Extracted records:
== Segment start ==
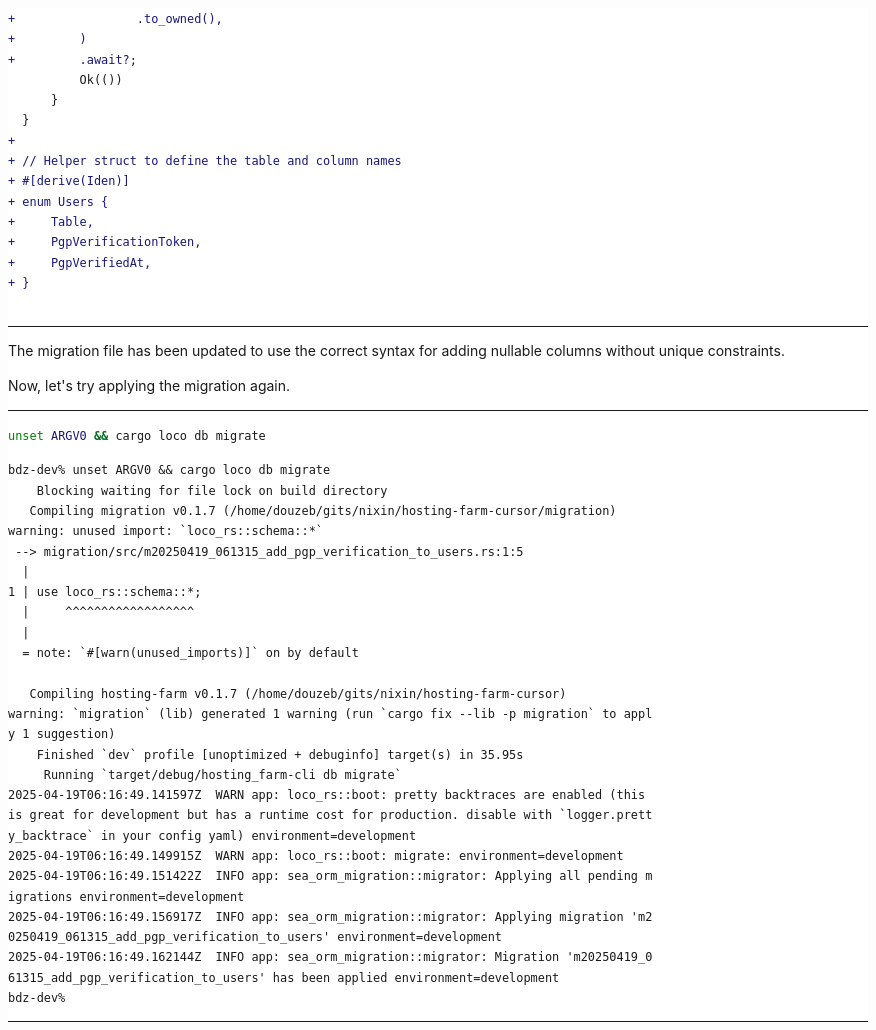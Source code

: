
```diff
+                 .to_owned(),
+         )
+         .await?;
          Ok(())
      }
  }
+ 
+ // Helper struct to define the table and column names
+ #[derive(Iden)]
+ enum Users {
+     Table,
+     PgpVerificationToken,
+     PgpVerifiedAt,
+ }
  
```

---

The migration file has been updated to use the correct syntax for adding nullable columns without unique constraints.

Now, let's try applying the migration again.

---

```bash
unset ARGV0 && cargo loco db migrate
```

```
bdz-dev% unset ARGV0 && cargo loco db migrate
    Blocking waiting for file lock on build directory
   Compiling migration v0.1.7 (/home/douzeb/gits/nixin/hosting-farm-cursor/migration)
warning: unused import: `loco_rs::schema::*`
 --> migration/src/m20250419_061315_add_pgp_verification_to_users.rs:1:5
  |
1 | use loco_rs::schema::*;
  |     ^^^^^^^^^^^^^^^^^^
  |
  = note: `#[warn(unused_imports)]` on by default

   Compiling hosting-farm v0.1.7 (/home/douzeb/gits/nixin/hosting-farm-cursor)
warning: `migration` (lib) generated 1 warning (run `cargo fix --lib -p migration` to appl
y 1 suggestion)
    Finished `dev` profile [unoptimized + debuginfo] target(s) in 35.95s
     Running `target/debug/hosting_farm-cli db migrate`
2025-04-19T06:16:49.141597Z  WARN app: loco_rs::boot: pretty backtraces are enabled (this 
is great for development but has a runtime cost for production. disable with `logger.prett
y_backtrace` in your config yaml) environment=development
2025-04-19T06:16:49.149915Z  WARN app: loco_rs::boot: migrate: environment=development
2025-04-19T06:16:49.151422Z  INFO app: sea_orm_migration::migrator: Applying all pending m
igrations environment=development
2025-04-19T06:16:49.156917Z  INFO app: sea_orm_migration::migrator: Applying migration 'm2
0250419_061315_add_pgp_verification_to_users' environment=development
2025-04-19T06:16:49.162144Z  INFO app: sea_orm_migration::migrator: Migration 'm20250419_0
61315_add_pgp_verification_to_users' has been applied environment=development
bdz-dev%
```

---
== Segment end ==
== Segment start ==
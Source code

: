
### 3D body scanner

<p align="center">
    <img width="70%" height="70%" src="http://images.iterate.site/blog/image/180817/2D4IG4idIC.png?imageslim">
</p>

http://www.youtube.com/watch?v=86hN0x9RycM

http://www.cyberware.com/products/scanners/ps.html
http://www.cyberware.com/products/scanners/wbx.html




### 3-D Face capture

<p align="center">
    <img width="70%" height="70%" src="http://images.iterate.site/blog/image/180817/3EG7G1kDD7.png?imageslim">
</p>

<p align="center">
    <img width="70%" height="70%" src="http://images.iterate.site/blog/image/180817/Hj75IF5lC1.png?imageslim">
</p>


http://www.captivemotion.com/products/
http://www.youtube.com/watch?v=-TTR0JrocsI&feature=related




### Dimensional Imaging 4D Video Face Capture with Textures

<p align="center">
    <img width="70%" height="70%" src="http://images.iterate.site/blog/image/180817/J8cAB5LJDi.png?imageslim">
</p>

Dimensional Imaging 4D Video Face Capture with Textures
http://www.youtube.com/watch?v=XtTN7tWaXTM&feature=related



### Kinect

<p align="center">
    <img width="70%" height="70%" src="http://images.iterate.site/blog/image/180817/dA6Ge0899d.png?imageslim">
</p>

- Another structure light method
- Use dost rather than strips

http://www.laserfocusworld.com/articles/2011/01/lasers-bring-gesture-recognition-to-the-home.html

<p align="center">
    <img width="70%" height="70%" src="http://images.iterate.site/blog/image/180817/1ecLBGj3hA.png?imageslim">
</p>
== Segment end ==
List each line of the records that holds the string "watch".

» Exercise output:
http://www.youtube.com/watch?v=86hN0x9RycM
http://www.youtube.com/watch?v=-TTR0JrocsI&feature=related
http://www.youtube.com/watch?v=XtTN7tWaXTM&feature=related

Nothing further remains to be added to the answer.